The defense of the five-paragraph formula was strident among the secondary English teachers to whom I was presenting on writing and the Common Core State Standards—and trying to make the case against relying on this formula. Ironically, hanging on the wall was the diagram of the formula—a triangle represented the introductory paragraph with the thesis statement as the concluding sentence, three rectangles represented the evidence paragraphs, and an inverted triangle showed that the fifth paragraph begins by repeating the thesis, then builds out for the conclusion.
Having taught the five-paragraph formula to high school students, I recognize its appeal. It appears to offer a way into writing for students who need help in organizing their thoughts. As I sat down to write this article for Educational Leadership, I found myself wishing for a formula I could turn to to help me organize my thinking—to find a way in.
But this is the problem with the five-paragraph formula; its offer of structure stops the very thinking we need students to do.

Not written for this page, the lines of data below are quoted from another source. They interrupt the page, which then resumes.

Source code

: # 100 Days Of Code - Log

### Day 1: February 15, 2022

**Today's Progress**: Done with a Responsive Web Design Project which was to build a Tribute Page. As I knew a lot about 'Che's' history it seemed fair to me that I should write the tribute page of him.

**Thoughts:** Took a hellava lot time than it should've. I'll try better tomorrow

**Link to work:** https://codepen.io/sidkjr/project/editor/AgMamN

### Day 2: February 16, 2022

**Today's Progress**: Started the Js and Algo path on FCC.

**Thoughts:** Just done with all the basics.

Their focus becomes fitting sentences into the correct slots rather than figuring out for themselves what they're trying to say and the best structure for saying it.
Brandon, a student I taught in the years when I relied on the formula, reminded me of this as I talked with him about the essay he was composing on Zora Neale Hurston's novel, Their Eyes Were Watching God (Lippincott, 1937). I asked him how it was going. He replied, "Well, I have my first paragraph, with my thesis, but I may need to change it because I have five or six examples and I only need three."
Susan, who sat behind him, was concerned because she couldn't find enough examples for her thesis. When I suggested she revisit her thesis, she replied, "But I already have my introductory paragraph written. I don't want to start over." Susan was still working through her understanding of the text, but her focus was on using the formula to get finished with the writing.
As I read the essays these juniors had written on Their Eyes Were Watching God, I saw no evidence of the rich discussions—even debates—I'd heard in class about the choices the main character makes regarding relationships, about the book's ending, or about Hurston's choices as a writer (such as the use of dialect). Their essays were sentences slotted into a formula. Organization was evident, but thinking was not. I had to check for students' names because there was no evidence of their personal voices.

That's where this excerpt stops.